┌─ Entries supplied
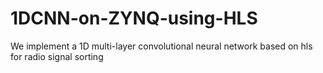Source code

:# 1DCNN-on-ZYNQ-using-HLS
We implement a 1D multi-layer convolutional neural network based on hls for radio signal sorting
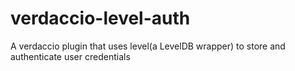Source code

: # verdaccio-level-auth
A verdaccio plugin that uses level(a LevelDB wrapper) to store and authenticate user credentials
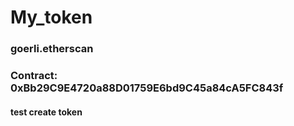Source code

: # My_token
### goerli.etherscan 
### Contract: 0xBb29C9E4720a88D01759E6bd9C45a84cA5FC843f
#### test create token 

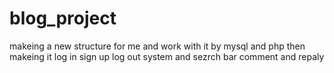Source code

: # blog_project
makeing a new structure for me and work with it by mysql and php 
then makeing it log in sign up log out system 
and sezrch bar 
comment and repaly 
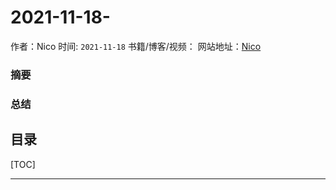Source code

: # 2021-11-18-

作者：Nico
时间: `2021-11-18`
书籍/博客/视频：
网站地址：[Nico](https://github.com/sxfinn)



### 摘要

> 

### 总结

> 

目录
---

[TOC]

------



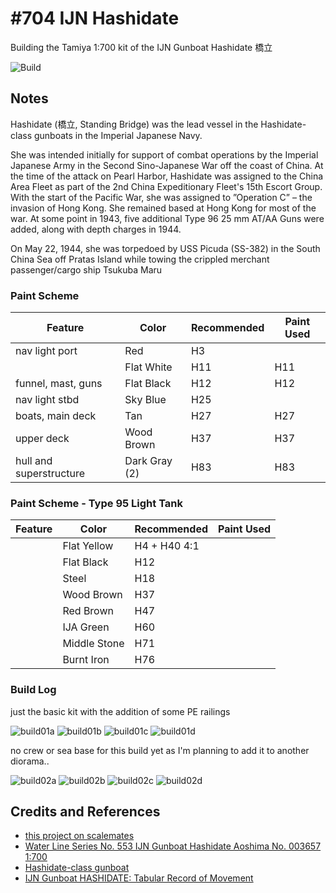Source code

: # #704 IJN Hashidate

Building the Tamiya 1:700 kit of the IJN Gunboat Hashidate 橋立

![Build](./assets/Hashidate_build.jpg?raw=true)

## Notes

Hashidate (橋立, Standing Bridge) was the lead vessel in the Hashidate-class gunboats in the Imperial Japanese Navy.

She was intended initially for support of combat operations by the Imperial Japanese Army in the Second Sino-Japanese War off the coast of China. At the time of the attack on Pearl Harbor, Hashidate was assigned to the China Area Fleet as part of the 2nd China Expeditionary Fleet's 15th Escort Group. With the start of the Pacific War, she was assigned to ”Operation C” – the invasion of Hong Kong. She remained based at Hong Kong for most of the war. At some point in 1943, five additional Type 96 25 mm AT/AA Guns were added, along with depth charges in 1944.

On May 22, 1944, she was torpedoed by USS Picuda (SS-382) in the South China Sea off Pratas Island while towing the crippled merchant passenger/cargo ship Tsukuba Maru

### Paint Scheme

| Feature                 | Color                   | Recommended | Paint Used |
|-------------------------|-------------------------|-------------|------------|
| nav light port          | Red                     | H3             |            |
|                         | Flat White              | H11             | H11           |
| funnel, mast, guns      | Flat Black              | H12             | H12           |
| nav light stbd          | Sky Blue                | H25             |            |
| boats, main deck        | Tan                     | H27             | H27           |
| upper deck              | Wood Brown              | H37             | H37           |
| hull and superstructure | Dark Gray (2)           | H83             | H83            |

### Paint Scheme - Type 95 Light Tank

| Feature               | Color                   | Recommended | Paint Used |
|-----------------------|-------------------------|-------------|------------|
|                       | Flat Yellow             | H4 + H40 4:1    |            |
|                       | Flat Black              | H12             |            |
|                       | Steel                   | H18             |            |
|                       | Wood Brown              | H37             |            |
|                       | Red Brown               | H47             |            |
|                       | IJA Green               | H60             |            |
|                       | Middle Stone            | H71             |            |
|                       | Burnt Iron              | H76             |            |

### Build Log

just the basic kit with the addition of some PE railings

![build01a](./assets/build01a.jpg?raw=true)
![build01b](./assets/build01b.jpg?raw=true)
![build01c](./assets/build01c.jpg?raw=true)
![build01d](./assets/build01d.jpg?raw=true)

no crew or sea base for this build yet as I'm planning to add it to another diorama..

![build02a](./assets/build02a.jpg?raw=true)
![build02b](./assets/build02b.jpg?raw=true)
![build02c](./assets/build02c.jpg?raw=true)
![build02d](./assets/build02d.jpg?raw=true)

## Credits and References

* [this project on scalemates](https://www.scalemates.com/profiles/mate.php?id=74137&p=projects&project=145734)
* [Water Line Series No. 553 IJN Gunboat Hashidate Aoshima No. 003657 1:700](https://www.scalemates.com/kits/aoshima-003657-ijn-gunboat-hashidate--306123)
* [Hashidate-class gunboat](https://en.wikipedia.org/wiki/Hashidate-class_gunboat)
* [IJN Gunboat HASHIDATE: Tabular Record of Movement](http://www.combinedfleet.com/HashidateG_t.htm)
└─
┌─ Entries supplied
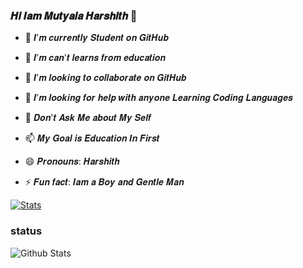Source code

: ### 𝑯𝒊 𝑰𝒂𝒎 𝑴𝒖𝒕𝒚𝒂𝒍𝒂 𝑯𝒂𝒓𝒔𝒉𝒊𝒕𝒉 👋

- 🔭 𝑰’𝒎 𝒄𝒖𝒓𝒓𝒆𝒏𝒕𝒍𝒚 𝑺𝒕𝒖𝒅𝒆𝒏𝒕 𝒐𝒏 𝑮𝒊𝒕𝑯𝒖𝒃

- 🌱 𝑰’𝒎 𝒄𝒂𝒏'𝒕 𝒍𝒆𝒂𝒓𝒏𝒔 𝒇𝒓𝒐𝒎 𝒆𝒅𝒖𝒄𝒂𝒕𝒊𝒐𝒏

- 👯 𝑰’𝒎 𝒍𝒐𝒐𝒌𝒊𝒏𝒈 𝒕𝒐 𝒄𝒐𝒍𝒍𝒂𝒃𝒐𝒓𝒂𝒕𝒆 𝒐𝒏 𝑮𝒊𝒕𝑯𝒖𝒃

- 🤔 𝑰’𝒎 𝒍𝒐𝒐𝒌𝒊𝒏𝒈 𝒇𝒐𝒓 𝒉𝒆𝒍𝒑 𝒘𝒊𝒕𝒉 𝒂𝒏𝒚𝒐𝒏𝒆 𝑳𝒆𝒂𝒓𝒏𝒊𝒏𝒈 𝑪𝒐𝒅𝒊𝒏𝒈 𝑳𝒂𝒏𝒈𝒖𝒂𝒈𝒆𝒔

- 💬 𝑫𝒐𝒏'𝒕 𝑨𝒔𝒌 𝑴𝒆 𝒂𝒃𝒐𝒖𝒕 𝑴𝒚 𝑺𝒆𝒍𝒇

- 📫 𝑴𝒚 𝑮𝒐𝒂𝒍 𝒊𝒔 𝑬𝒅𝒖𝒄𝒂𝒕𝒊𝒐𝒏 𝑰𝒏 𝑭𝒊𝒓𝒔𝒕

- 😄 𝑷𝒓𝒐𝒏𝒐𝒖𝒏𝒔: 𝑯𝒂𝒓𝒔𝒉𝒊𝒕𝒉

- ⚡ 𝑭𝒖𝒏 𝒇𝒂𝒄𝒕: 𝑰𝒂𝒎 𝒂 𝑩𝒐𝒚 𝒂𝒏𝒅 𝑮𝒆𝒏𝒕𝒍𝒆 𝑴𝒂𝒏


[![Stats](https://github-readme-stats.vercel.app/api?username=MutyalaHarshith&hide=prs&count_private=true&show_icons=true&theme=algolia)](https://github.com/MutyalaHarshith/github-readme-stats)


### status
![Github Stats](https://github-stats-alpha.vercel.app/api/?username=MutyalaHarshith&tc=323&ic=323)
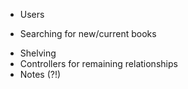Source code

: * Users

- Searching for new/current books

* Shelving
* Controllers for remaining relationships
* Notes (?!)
└─
┌─ Entries supplied
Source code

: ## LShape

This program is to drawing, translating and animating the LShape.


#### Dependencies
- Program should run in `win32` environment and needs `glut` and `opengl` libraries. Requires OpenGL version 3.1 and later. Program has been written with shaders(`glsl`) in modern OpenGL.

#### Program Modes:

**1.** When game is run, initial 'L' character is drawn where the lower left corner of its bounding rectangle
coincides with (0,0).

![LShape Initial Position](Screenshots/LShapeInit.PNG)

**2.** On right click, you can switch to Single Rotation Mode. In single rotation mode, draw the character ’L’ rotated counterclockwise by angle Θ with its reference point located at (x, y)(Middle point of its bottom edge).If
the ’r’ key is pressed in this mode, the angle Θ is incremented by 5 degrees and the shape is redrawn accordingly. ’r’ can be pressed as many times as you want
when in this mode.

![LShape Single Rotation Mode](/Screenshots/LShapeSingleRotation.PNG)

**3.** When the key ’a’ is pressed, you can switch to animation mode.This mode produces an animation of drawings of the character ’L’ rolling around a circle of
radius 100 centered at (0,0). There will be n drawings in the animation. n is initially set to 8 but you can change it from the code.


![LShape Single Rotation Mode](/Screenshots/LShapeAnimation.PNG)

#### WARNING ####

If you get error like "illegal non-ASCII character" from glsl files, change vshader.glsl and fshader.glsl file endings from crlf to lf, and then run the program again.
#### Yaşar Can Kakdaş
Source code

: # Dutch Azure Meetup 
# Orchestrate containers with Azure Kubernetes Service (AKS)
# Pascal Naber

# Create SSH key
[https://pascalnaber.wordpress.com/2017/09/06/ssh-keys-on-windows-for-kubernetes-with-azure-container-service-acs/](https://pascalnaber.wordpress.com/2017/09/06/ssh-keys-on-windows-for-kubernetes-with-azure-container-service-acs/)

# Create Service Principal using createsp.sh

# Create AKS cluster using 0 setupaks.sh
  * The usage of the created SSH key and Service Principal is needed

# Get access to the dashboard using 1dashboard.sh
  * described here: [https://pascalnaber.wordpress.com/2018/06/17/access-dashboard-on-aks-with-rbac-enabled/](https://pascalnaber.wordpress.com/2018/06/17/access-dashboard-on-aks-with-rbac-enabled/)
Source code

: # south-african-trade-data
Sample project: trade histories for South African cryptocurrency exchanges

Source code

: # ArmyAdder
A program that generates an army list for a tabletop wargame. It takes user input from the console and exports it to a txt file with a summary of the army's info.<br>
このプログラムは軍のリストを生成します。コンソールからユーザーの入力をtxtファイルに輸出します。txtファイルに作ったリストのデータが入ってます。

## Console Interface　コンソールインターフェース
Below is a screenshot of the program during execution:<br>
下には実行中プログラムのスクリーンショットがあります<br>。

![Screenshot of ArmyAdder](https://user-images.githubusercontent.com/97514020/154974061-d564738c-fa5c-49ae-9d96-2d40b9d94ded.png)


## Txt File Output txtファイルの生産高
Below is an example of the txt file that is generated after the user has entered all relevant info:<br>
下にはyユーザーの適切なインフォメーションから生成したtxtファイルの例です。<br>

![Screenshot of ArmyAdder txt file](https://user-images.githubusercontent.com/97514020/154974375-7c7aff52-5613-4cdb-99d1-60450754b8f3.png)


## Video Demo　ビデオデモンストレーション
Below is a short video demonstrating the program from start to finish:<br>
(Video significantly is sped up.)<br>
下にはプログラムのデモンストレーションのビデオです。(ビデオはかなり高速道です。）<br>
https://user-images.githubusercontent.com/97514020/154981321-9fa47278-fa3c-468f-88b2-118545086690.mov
└─
Requirement - Using the data above, tally each line that has the string "China" and report only the sum.

Response for this exercise - 2